Lazy evaluation is one of those features that has been adopted by many programming languages. The idea is that expressions are only evaluated when their value is needed. It turns out that the result of some expressions is not needed at all even though the program’s execute path appears to suggest so, thus lazy evaluation can reduce a program’s run-time. A classic example of this feature in action is the following simple expression in C:

A && B

The idea is that expression A is evaluated first. Then, expression B is only evaluated if the result of A is 1 (or true) because otherwise the whole expression evaluates to 0 (or false) anyways. In fact, this is written in the semantic description of the logical AND operator in C standard:1

If the first operand compares equal to 0, the second operand is not evaluated.

Interestingly, the compiler does not always take advantage of lazy evaluation to optimize the code as you might expect. For example, consider the following C code:

if (y < 32 && x > (CONSTANT << y))
    return (CONSTANT >> y);
    return CONSTANT;

I compiled that with LLVM for the XCore and got the following. If you are curious, you can use these files to try it out!

  ; Evaluate y < 32
  ldc r2, 32
  lsu r3, r1, r2

  ; Load CONSTANT into a register
  ldw r2, cp[.LCPI0_0]

  ; Evaluate x > (CONSTANT << y)
  shl r11, r2, r1
  lsu r0, r11, r0

  ; Use the expression results
  bt r0, .LBB0_1

So… what happened there? Basically, the compiler evaluated both expressions before making a decision. However, it would have probably been more efficient to evaluate the logical AND lazily.
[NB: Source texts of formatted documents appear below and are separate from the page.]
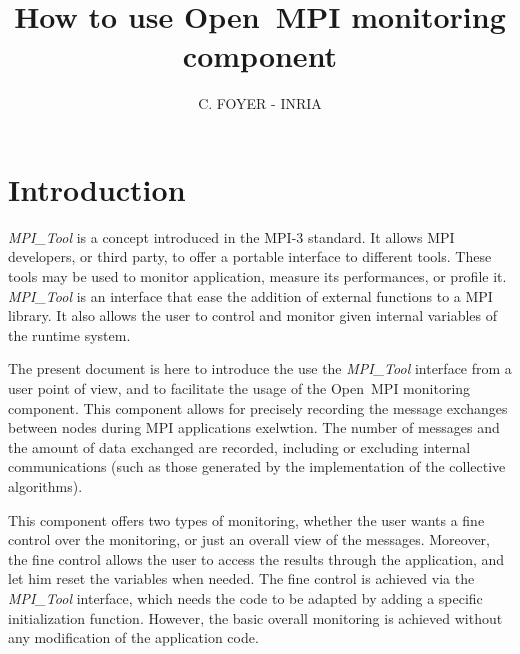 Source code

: %
%


\usepackage[english]{babel}
\usepackage[utf8]{inputenc}
\usepackage[T1]{fontenc}
\usepackage[a4paper]{geometry}
\usepackage{verbatim}
\usepackage{dirtree}

\title{How to use Open~MPI monitoring component}

\author{C. FOYER - INRIA}

\newcommand{\mpit}[1]{\textit{MPI\_Tool#1}}
\newcommand{\ompi}[0]{Open~MPI}
\newcommand{\brkunds}[0]{\allowbreak\_}



\maketitle

\section{Introduction}

\mpit{} is a concept introduced in the MPI-3 standard. It allows MPI
developers, or third party, to offer a portable interface to different
tools. These tools may be used to monitor application, measure its
performances, or profile it. \mpit{} is an interface that ease the
addition of external functions to a MPI library. It also allows the
user to control and monitor given internal variables of the runtime
system.

The present document is here to introduce the use the \mpit{}
interface from a user point of view, and to facilitate the usage of
the \ompi{} monitoring component. This component allows for
precisely recording the message exchanges between nodes during MPI
applications exelwtion. The number of messages and the amount of data
exchanged are recorded, including or excluding internal communications
(such as those generated by the implementation of the collective
algorithms).

This component offers two types of monitoring, whether the user wants
a fine control over the monitoring, or just an overall view of the
messages. Moreover, the fine control allows the user to access the
results through the application, and let him reset the variables when
needed. The fine control is achieved via the \mpit{} interface, which
needs the code to be adapted by adding a specific initialization
function. However, the basic overall monitoring is achieved without
any modification of the application code.

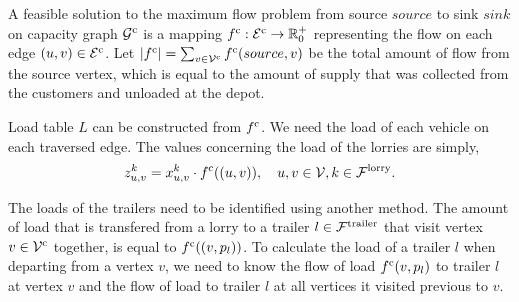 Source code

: A feasible solution to the maximum flow problem   from source
$source$
to sink
$sink$
on capacity graph
$ \mathcal G^{\rm c}$
is a mapping
$ f^{\rm c}: \mathcal E^{\rm c} \rightarrow \mathbb{R}^+_0$
representing the flow on each edge
$(u,v) \in \mathcal E^{\rm c}$.
Let
$|f^{\rm c}| = \sum_{v \in \mathcal V^{\rm c}} f^{\rm c}(source, v)$
be the total amount of flow from the source vertex, which is equal to the amount of supply that was collected from the customers and unloaded at the depot.

Load table $L$ can be constructed from $f^{\rm c}$.
We need the load of each vehicle on each traversed edge. The values concerning the load of the lorries are simply,
\begin{align}
	\label{eq:lorry_load}
	z^{k}_{u,v} =
	x^k_{u,v} \cdot f^{\rm c}((u,v)) ,  \quad u,v \in \mathcal V,
   k \in \mathcal F^{\rm lorry}. \notag
\end{align}

The loads of the trailers need to be identified using another method.
The  amount of load that is transfered from a lorry to a trailer
 $l \in \mathcal F^{\rm trailer}$
 that visit vertex $v \in \mathcal V^{\rm c}$ together, is equal to
 $f^{\rm c}((v,p_l))$.
To calculate the load of a trailer $l$ when departing from a vertex $v$,
we need to know the flow of load $f^{\rm c}(v,p_l)$ to trailer $l$ at vertex $v$ and the flow of load to trailer $l$ at all vertices it visited previous to $v$.  \\

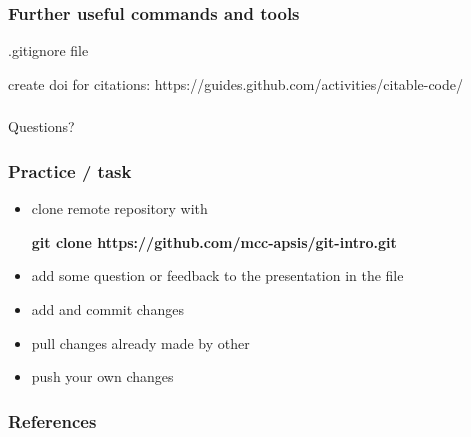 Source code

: \documentclass{beamer}
\newcommand{\code}[1]{{\fontfamily{pcr}\selectfont \textbf{#1}}}
\begin{document}
\begin{frame}
\frametitle{Further useful commands and tools}

.gitignore file

create doi for citations:
https://guides.github.com/activities/citable-code/

\end{frame}

\begin{frame}
\frametitle{}

{\huge
Questions?
}

\end{frame}

\begin{frame}
\frametitle{Practice / task}

\begin{itemize}
\item clone remote repository with

\code{git clone https://github.com/mcc-apsis/git-intro.git}

\item add some question or feedback to the presentation in the file

\item add and commit changes

\item pull changes already made by other

\item push your own changes
\end{itemize}




\end{frame}


\begin{frame}
\frametitle{References}



\end{frame}
\end{document}
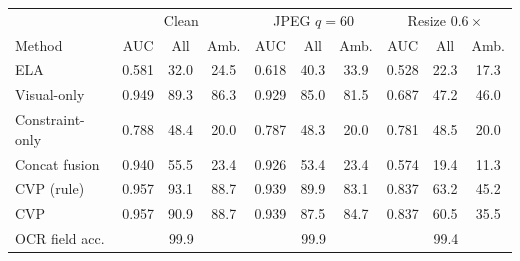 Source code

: \begin{tabular}{lccccccccc}
\toprule
 & \multicolumn{3}{c}{Clean} & \multicolumn{3}{c}{JPEG $q{=}60$} & \multicolumn{3}{c}{Resize $0.6\times$}\\
Method & AUC & All & Amb. & AUC & All & Amb. & AUC & All & Amb.\\
\midrule
ELA & 0.581 & 32.0 & 24.5 & 0.618 & 40.3 & 33.9 & 0.528 & 22.3 & 17.3\\
Visual-only & 0.949 & 89.3 & 86.3 & 0.929 & 85.0 & 81.5 & 0.687 & 47.2 & 46.0\\
Constraint-only & 0.788 & 48.4 & 20.0 & 0.787 & 48.3 & 20.0 & 0.781 & 48.5 & 20.0\\
Concat fusion & 0.940 & 55.5 & 23.4 & 0.926 & 53.4 & 23.4 & 0.574 & 19.4 & 11.3\\
CVP (rule) & 0.957 & 93.1 & 88.7 & 0.939 & 89.9 & 83.1 & 0.837 & 63.2 & 45.2\\
CVP & 0.957 & 90.9 & 88.7 & 0.939 & 87.5 & 84.7 & 0.837 & 60.5 & 35.5\\
\midrule
OCR field acc. & \multicolumn{3}{c}{99.9} & \multicolumn{3}{c}{99.9} & \multicolumn{3}{c}{99.4}\\
\bottomrule
\end{tabular}
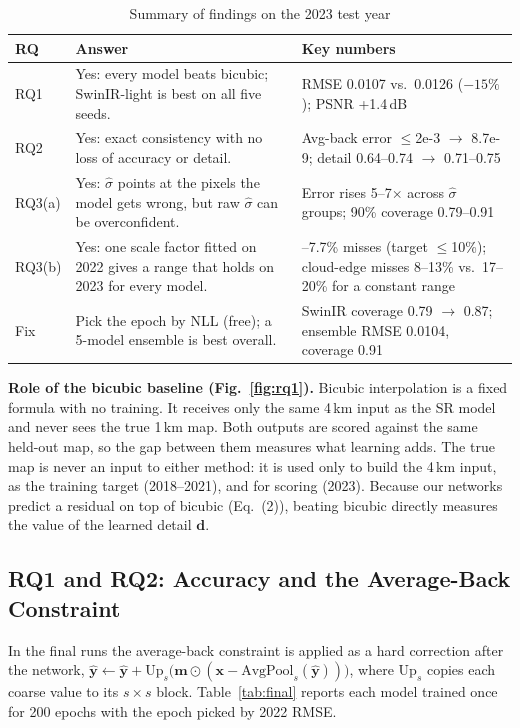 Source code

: \documentclass[conference]{IEEEtran}
\begin{document}
\begin{table}[htbp]
\caption{Summary of findings on the 2023 test year}
\label{tab:summary}
\centering\footnotesize
\setlength{\tabcolsep}{3pt}
\renewcommand{\arraystretch}{1.1}
\begin{tabularx}{\columnwidth}{@{}l >{\raggedright\arraybackslash}X >{\raggedright\arraybackslash}X@{}}
\toprule
\textbf{RQ} & \textbf{Answer} & \textbf{Key numbers} \\
\midrule
RQ1 & Yes: every model beats bicubic; SwinIR-light is best on all five seeds. & RMSE 0.0107 vs.\ 0.0126 (\(-15\%\)); PSNR +1.4\,dB \\
RQ2 & Yes: exact consistency with no loss of accuracy or detail. & Avg-back error \(\le\)2e-3 \(\to\) 8.7e-9; detail 0.64--0.74 \(\to\) 0.71--0.75 \\
RQ3(a) & Yes: \(\hat\sigma\) points at the pixels the model gets wrong, but raw \(\hat\sigma\) can be overconfident. & Error rises 5--7\(\times\) across \(\hat\sigma\) groups; 90\% coverage 0.79--0.91 \\
RQ3(b) & Yes: one scale factor fitted on 2022 gives a range that holds on 2023 for every model. & 6.4--7.7\% misses (target \(\le\)10\%); cloud-edge misses 8--13\% vs.\ 17--20\% for a constant range \\
Fix & Pick the epoch by NLL (free); a 5-model ensemble is best overall. & SwinIR coverage 0.79 \(\to\) 0.87; ensemble RMSE 0.0104, coverage 0.91 \\
\bottomrule
\end{tabularx}
\end{table}

\textbf{Role of the bicubic baseline (Fig.~\ref{fig:rq1}).} Bicubic interpolation is a fixed formula with no training. It receives only the same 4\,km input as the SR model and never sees the true 1\,km map. Both outputs are scored against the same held-out map, so the gap between them measures what learning adds. The true map is never an input to either method: it is used only to build the 4\,km input, as the training target (2018--2021), and for scoring (2023). Because our networks predict a residual on top of bicubic (Eq.~(2)), beating bicubic directly measures the value of the learned detail \(\mathbf{d}\).

\subsection{RQ1 and RQ2: Accuracy and the Average-Back Constraint}
In the final runs the average-back constraint is applied as a hard correction after the network, \(\hat{\mathbf{y}} \leftarrow \hat{\mathbf{y}} + \mathrm{Up}_s\big(\mathbf{m}\odot(\mathbf{x}-\mathrm{AvgPool}_s(\hat{\mathbf{y}}))\big)\), where \(\mathrm{Up}_s\) copies each coarse value to its \(s\times s\) block. Table~\ref{tab:final} reports each model trained once for 200 epochs with the epoch picked by 2022 RMSE.
\end{document}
A consequence of this is that the compiler did not respect the C standard. In fact, other violations of the standard often happen, such as when performing pointer arithmetic. But the compiler gets away with it because there is no obvious observable mistake in the code from the user’s point of view. Of course, the situation would have been very different if the instructions to evaluate x > (CONSTANT << y) had side effects when errors occur. For example, an architecture could raise an exception when bitwise-shifting left by a value greater than the word size e.g. 1 << 64 in a 32-bit machine. For this reason, LLVM backend has a hasSideEffects flag to prevent the compiler from reordering the code in ways that could lead to undesirable, observable behavior.


Compilers do not always evaluate code lazily. More importantly, compilers do not necessarily respect the programming language’s standard – at least not in observable ways. So watch out for situations where this could be a problem, and if you ever write a compiler, make sure you prevent reorderings of the code that lead to observable incorrect behavior.


  1. See Section 6.5.13 in the standard.